■ YOUR ASSIGNMENT: Copy every line of the records below that holds the word "Koch".

■ SOURCE MATERIAL:
------------------------------------------------------------------------
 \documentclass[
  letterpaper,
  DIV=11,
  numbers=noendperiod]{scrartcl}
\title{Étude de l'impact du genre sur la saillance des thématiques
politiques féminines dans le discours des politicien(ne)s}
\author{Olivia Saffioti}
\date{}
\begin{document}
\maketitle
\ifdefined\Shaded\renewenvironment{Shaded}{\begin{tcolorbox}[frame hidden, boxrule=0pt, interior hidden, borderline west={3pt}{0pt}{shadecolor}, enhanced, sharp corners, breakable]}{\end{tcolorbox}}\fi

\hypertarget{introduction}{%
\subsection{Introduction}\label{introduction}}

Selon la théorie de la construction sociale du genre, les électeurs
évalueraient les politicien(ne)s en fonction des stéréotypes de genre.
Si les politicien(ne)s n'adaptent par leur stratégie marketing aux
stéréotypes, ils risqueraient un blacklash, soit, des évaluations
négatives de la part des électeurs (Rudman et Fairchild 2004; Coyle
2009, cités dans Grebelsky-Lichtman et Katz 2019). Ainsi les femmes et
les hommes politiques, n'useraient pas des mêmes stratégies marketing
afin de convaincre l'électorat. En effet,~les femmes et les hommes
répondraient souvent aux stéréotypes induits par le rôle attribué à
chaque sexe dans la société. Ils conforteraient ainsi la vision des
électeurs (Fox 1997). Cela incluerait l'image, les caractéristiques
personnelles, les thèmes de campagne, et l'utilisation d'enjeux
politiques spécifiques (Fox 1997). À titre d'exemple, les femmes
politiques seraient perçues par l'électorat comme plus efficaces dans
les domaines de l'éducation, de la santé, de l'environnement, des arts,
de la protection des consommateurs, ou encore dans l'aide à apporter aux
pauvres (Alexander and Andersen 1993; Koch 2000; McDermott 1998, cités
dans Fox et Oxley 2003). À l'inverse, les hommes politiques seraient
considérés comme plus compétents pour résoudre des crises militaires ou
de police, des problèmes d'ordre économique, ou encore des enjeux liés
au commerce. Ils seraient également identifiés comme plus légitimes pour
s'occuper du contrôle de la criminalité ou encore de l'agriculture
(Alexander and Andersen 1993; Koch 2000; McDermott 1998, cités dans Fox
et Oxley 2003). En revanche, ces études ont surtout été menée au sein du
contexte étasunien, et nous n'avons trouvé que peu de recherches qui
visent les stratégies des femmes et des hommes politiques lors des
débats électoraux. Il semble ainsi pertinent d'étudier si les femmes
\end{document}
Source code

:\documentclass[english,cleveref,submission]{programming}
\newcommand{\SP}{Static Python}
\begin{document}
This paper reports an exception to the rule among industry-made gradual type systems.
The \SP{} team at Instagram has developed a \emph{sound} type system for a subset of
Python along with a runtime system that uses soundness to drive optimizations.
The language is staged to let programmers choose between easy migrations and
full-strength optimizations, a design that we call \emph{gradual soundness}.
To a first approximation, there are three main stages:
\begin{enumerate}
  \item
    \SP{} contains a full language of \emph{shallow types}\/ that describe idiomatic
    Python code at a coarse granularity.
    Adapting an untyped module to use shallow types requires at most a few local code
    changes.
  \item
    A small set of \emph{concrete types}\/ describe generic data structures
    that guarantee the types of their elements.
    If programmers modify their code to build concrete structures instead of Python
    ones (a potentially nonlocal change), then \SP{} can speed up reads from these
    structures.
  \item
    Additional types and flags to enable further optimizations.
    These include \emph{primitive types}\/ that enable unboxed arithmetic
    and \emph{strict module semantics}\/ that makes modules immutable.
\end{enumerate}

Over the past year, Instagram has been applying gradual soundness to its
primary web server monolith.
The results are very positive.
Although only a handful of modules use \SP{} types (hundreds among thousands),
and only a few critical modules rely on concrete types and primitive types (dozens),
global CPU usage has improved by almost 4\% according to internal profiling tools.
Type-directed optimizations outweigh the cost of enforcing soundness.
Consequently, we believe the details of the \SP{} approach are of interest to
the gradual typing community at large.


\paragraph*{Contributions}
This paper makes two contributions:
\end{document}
------------------------------------------------------------------------
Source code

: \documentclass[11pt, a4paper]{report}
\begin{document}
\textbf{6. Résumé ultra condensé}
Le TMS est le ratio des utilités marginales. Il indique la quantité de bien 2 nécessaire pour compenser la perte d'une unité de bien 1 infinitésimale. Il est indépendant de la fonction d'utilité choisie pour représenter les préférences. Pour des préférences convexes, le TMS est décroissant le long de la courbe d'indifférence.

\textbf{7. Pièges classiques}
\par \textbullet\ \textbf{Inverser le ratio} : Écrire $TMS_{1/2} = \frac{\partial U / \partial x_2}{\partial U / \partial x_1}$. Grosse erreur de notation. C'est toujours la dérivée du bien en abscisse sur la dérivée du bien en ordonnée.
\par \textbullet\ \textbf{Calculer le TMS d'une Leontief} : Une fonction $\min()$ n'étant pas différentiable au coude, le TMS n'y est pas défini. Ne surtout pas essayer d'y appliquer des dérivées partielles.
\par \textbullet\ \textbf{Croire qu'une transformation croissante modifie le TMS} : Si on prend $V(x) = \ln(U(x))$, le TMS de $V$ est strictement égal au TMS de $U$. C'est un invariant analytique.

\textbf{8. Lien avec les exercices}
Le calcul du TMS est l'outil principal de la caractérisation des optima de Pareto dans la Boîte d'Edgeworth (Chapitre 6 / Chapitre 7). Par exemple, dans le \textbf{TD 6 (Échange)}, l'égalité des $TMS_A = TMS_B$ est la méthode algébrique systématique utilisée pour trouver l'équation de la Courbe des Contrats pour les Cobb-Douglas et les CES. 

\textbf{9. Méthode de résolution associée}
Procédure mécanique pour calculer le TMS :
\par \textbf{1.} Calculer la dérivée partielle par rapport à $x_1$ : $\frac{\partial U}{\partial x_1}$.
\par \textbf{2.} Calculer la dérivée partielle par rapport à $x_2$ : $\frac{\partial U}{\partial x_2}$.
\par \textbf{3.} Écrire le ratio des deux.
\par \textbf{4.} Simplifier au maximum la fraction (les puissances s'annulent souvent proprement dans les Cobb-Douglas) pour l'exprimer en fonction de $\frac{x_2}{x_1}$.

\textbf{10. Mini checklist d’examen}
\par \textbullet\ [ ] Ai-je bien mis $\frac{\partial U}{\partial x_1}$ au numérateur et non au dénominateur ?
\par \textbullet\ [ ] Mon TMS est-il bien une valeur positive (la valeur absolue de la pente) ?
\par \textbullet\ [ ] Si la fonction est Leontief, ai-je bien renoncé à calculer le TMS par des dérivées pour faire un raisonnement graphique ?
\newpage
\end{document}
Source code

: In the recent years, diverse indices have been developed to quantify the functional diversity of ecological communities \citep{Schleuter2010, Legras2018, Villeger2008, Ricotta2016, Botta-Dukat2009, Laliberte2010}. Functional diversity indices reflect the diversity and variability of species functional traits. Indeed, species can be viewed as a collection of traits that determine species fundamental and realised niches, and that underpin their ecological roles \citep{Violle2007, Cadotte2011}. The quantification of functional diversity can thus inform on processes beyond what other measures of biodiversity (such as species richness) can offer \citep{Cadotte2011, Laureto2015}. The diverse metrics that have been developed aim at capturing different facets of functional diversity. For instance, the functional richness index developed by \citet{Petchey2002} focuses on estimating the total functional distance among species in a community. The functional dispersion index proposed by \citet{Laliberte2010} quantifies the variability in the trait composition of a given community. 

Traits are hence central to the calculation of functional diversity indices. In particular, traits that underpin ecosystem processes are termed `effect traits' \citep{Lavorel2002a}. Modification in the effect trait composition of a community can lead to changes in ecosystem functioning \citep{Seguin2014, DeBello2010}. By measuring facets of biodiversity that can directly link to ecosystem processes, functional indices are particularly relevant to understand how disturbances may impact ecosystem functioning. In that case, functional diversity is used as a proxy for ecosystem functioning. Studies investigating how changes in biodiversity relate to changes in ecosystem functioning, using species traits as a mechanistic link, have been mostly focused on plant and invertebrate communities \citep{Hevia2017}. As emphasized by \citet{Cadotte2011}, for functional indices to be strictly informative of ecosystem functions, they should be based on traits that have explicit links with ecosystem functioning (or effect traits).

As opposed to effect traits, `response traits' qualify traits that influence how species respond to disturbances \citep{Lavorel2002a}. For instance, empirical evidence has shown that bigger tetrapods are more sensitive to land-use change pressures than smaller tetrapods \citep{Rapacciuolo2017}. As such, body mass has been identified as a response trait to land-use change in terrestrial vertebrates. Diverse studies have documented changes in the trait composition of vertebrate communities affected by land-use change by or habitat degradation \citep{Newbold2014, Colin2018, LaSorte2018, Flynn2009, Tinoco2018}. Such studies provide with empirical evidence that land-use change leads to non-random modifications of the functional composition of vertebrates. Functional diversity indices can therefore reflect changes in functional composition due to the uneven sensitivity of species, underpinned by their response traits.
------------------------------------------------------------------------
■ REPLY:
pauvres (Alexander and Andersen 1993; Koch 2000; McDermott 1998, cités
(Alexander and Andersen 1993; Koch 2000; McDermott 1998, cités dans Fox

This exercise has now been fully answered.